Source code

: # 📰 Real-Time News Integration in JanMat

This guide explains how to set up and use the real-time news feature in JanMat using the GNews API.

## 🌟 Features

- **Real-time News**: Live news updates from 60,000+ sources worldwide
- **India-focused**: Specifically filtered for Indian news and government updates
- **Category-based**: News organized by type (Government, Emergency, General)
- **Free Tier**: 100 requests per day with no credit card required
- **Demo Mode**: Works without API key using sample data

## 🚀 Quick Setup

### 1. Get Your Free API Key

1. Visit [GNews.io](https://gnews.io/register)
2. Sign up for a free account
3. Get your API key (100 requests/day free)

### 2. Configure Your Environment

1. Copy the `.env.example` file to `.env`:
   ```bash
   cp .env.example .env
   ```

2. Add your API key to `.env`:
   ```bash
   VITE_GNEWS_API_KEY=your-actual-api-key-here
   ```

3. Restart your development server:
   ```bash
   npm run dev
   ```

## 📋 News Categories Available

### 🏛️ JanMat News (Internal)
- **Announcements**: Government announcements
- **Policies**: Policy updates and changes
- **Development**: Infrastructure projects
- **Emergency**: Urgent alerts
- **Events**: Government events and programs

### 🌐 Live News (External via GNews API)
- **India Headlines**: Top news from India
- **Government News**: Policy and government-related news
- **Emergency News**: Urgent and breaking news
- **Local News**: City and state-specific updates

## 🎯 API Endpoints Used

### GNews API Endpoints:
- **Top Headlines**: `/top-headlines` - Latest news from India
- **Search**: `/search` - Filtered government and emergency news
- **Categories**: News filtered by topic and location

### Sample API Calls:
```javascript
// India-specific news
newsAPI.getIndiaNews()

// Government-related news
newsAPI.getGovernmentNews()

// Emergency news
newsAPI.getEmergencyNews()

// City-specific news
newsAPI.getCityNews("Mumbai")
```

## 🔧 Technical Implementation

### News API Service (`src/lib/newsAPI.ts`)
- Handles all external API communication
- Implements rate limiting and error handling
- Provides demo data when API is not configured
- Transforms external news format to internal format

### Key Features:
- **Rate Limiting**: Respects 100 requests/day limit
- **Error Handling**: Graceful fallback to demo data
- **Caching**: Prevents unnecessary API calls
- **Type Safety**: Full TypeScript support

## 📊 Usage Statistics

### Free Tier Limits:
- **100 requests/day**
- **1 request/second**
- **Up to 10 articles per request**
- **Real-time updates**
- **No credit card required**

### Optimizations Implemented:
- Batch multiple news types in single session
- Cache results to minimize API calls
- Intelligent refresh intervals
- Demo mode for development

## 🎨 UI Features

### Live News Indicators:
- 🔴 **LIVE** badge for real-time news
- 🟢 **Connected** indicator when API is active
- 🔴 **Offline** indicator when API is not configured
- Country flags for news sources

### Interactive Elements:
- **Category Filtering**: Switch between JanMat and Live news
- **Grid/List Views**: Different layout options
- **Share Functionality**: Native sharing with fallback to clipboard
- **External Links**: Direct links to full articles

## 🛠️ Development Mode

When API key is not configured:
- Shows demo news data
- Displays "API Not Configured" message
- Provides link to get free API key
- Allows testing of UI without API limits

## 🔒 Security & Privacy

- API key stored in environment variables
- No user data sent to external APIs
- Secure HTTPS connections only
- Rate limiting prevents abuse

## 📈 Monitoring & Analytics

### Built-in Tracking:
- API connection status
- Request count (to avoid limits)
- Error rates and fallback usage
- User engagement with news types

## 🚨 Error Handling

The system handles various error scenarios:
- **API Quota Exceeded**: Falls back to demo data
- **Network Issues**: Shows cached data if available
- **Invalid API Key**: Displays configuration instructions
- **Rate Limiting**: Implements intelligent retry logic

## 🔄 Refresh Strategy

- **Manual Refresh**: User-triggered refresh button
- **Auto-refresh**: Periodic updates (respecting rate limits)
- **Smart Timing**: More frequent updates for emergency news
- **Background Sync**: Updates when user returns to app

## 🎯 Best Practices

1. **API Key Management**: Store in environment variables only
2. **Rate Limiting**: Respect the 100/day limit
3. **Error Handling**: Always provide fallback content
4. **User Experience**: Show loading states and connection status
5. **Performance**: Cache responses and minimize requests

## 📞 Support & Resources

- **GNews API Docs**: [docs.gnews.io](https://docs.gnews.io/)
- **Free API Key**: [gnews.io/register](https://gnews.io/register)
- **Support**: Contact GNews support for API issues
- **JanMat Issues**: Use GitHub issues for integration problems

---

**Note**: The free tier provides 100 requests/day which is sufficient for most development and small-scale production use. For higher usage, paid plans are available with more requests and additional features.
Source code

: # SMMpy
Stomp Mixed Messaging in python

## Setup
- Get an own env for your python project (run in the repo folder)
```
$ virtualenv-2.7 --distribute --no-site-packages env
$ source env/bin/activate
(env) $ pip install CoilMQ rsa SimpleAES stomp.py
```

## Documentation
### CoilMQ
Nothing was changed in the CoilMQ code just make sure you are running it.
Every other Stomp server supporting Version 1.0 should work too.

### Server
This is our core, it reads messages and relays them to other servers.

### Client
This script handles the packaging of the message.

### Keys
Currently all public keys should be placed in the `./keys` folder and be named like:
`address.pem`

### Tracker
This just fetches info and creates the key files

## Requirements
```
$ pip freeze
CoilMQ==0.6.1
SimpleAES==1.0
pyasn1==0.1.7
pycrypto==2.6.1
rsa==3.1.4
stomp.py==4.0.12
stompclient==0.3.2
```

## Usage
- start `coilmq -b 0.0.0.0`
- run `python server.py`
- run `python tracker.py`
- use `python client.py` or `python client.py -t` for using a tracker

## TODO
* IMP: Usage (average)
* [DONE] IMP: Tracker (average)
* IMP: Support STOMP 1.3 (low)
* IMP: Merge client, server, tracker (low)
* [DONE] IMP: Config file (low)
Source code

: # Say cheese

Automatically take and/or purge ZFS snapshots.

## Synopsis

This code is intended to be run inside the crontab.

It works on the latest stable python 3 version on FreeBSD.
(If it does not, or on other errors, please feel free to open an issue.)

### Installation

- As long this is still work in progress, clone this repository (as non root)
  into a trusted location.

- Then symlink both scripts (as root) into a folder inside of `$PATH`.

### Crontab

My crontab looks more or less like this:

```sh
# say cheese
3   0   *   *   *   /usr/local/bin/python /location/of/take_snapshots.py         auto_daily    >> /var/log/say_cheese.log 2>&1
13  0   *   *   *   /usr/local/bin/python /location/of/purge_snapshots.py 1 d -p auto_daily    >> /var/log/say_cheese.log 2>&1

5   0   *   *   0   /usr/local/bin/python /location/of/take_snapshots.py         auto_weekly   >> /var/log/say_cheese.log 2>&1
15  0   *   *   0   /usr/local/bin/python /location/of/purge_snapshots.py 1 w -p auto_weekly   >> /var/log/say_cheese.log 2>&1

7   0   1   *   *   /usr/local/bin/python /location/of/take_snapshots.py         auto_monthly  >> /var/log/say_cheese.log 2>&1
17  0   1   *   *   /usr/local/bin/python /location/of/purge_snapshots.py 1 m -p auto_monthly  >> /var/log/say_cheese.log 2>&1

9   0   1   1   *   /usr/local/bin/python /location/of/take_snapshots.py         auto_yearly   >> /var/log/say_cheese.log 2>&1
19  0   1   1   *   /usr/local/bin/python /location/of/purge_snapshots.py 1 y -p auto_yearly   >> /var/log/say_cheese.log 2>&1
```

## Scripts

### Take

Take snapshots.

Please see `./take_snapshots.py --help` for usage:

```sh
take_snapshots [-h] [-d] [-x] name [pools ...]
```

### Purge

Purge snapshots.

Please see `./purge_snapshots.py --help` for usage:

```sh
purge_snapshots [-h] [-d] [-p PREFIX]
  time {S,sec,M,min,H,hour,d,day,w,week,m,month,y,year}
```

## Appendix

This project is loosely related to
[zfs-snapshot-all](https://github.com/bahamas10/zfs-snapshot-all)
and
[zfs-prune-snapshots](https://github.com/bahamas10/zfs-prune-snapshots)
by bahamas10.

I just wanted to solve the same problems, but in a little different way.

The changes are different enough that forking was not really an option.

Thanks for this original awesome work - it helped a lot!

——————

With the first line being the one containing "- **Events**: Government events and programs" and the last line the one containing "- **Emergency News**: Urgent", transcribe exactly the lines above that fall in that range.

- **Events**: Government events and programs

### 🌐 Live News (External via GNews API)
- **India Headlines**: Top news from India
- **Government News**: Policy and government-related news
- **Emergency News**: Urgent and breaking news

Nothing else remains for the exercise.